[Items from a data source]
....

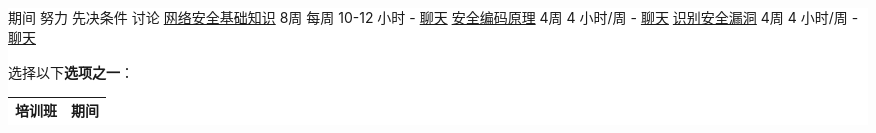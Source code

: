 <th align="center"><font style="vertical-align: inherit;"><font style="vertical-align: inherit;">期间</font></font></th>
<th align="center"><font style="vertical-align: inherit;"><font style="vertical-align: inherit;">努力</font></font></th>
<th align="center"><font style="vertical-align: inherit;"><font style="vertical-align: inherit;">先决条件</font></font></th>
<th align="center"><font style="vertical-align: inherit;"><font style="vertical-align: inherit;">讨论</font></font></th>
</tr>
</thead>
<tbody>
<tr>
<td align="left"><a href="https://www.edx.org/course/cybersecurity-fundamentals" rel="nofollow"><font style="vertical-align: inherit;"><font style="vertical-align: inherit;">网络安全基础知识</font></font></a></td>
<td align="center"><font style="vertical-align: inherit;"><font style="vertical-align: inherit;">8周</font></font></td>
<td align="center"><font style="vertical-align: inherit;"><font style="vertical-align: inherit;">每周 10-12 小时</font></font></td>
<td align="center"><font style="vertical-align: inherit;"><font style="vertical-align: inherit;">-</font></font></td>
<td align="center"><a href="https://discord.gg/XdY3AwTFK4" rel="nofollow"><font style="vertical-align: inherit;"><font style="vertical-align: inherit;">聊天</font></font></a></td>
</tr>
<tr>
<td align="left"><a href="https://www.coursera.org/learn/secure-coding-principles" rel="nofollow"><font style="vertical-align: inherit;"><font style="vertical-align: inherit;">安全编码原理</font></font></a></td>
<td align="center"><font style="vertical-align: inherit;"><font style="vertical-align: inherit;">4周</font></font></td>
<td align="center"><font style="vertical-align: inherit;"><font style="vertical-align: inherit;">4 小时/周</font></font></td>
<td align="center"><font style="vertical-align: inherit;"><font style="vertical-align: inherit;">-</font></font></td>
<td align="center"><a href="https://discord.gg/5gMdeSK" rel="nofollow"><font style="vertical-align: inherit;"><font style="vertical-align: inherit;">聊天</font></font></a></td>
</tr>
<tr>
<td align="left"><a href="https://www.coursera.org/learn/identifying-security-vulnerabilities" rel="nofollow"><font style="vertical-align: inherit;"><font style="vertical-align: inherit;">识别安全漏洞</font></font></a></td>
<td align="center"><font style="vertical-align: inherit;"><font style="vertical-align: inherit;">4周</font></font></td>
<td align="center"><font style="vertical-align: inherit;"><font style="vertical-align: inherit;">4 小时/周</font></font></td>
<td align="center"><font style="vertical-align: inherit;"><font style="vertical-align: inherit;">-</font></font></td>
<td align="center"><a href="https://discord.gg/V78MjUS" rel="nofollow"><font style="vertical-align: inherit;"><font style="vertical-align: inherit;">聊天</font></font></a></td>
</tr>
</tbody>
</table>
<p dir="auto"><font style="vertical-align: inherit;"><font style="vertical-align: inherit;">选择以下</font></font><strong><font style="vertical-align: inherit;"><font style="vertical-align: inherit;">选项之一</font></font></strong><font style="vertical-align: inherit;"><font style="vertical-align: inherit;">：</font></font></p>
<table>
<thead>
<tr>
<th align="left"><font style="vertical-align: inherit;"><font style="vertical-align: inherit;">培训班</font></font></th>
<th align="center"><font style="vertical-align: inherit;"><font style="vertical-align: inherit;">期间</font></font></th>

....

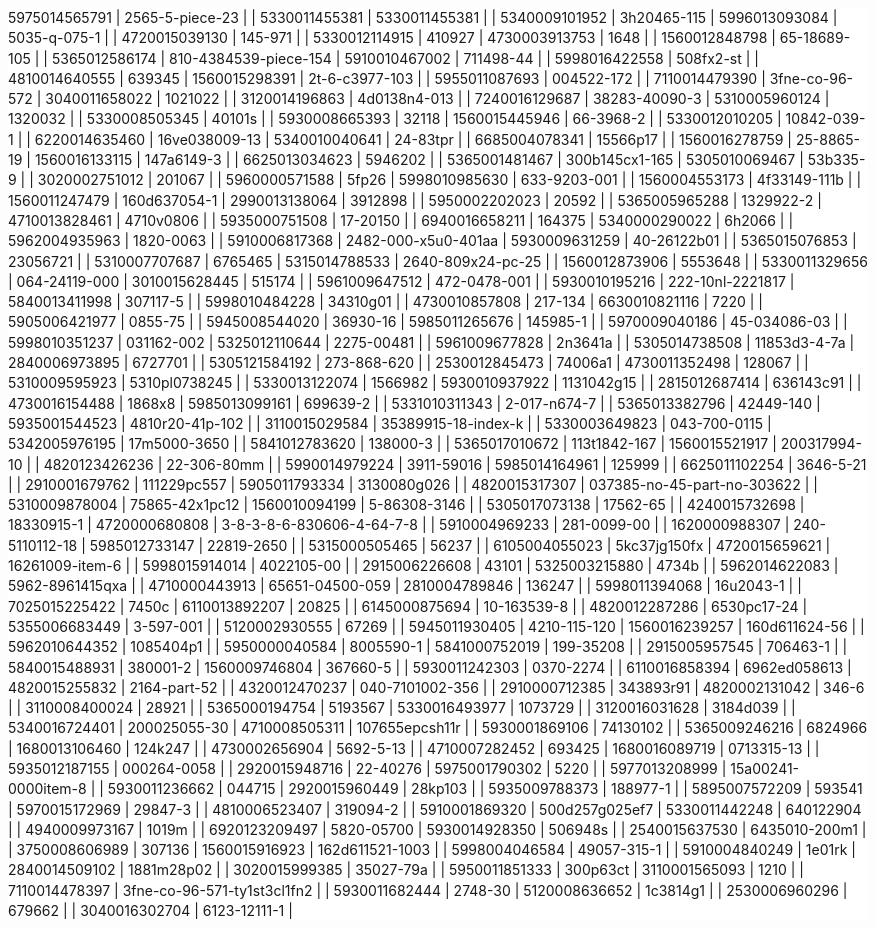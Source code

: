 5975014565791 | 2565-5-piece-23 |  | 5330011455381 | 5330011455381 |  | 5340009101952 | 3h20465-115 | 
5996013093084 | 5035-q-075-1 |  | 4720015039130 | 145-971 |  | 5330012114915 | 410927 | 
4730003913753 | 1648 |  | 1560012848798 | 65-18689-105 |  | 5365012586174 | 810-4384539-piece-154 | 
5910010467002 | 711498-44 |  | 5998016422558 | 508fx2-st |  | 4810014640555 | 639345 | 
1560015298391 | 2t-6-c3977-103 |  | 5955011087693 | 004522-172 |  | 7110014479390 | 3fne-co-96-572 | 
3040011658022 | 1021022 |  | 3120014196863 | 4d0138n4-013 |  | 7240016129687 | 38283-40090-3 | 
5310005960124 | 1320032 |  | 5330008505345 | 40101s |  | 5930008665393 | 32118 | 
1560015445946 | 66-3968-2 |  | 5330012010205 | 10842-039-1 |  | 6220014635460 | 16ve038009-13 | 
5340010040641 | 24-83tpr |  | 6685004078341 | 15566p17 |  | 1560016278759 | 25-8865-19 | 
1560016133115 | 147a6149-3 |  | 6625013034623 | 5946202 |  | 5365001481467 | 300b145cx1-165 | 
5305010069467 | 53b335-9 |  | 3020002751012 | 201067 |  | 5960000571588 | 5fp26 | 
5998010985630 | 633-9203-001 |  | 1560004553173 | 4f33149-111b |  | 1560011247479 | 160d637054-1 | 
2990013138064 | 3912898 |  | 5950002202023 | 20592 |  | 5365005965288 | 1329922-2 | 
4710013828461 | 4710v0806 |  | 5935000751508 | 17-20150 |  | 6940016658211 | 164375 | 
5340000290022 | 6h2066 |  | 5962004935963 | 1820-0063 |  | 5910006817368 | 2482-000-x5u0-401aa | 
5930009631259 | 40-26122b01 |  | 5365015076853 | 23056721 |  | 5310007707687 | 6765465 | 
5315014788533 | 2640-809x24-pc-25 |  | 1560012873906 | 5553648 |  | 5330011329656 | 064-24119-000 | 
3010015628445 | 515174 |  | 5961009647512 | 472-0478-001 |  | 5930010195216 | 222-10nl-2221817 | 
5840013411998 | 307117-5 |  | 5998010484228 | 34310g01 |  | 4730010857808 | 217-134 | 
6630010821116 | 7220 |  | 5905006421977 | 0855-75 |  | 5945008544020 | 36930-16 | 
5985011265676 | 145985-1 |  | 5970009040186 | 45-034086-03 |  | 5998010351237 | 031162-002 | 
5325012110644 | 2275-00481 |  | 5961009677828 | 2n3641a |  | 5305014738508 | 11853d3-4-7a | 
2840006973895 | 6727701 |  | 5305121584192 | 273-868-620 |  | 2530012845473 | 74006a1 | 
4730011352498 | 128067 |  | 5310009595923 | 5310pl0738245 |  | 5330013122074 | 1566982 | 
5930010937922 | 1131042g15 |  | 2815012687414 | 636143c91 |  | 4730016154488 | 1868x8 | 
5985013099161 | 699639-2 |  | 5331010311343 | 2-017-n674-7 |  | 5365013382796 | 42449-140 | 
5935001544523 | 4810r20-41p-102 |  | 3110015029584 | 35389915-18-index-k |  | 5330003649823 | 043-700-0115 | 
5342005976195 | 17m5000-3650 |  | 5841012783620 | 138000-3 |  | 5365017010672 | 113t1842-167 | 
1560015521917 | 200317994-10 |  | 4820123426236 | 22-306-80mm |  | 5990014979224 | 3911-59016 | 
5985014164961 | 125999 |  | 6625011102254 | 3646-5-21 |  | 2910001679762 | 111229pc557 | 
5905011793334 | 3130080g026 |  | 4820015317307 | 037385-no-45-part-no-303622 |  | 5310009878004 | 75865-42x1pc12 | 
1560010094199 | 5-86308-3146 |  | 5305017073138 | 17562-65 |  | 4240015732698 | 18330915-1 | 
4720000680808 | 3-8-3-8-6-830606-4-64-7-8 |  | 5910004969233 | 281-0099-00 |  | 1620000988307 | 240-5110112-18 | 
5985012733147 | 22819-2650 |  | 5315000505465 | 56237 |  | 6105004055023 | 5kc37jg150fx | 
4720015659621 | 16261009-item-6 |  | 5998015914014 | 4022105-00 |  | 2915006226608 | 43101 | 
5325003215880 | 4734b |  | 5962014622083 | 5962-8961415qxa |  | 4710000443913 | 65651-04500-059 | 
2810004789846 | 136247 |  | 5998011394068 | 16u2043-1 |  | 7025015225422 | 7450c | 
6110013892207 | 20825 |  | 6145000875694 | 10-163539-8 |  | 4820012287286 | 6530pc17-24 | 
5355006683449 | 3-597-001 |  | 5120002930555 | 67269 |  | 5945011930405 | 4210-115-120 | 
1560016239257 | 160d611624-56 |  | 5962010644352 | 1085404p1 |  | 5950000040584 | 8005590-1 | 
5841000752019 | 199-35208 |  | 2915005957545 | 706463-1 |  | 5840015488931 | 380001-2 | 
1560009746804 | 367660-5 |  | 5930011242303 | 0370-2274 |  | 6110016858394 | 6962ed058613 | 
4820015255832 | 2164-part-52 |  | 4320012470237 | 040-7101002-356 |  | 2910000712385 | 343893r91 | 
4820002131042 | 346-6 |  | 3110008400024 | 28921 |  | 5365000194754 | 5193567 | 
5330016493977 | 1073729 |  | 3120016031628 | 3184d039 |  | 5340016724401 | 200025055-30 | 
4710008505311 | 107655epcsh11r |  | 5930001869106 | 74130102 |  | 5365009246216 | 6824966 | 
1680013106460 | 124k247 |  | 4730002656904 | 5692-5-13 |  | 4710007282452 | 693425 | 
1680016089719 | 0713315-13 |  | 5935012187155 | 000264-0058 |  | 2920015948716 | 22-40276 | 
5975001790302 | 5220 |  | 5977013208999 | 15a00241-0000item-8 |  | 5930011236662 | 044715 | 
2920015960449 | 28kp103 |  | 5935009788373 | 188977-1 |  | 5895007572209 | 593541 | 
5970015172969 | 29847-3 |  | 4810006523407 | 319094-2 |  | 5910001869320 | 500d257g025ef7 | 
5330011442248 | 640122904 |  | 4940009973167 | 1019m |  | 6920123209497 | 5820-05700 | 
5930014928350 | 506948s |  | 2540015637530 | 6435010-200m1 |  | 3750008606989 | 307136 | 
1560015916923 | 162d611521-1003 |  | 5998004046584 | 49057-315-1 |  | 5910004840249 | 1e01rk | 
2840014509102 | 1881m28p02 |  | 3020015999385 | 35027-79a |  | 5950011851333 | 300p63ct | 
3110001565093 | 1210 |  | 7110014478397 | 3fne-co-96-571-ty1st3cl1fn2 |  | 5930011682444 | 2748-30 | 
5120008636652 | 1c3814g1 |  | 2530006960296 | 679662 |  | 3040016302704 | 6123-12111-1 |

....

— Problem description —
Respond with one number, namely the count of lines in the entries above that hold the word "part".

— Written response —
2